* _DATA FOR ANALYSIS_
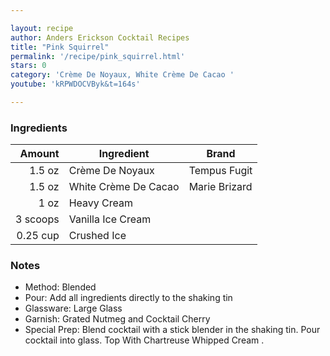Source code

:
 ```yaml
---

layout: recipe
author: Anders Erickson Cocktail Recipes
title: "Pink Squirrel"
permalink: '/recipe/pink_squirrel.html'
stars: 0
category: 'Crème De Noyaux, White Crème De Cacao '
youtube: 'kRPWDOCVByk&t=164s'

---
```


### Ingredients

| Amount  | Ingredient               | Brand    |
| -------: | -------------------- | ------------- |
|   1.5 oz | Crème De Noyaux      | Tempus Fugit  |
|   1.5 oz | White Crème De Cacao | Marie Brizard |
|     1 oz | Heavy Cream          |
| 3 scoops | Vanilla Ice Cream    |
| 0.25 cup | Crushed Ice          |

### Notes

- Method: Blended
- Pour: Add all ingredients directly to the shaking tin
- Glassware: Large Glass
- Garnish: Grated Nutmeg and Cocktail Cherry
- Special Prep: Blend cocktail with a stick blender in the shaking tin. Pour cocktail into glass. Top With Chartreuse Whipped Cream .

--

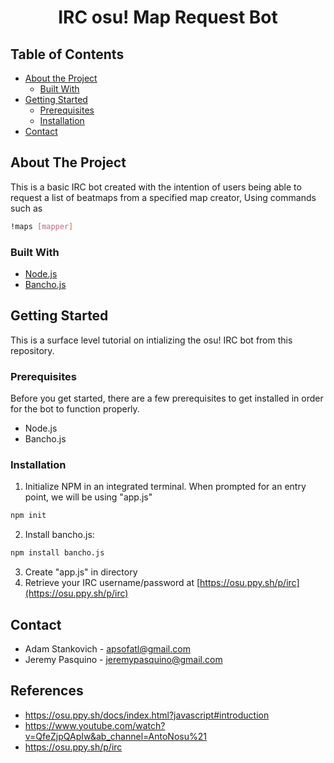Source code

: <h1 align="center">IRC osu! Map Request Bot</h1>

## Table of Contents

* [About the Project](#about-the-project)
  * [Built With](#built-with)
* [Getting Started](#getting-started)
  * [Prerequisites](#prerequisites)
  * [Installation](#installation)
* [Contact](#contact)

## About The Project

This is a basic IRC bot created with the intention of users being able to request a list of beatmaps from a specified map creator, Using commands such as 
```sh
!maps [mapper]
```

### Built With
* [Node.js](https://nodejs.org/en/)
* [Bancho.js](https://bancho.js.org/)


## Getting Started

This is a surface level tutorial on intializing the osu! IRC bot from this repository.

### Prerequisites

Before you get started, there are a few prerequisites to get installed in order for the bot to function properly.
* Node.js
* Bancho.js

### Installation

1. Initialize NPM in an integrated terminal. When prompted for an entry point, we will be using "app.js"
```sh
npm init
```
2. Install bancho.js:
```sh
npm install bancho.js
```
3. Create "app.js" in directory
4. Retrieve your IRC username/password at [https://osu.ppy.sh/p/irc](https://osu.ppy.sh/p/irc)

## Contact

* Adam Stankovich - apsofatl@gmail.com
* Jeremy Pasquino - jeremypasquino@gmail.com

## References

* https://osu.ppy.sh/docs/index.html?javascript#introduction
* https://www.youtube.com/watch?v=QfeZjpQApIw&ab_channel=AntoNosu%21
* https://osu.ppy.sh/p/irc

* _TASK ITEM_
Copy every line of the material in which the word "Cacao" occurs.

* _COMPLETED EXERCISE_
category: 'Crème De Noyaux, White Crème De Cacao '
|   1.5 oz | White Crème De Cacao | Marie Brizard |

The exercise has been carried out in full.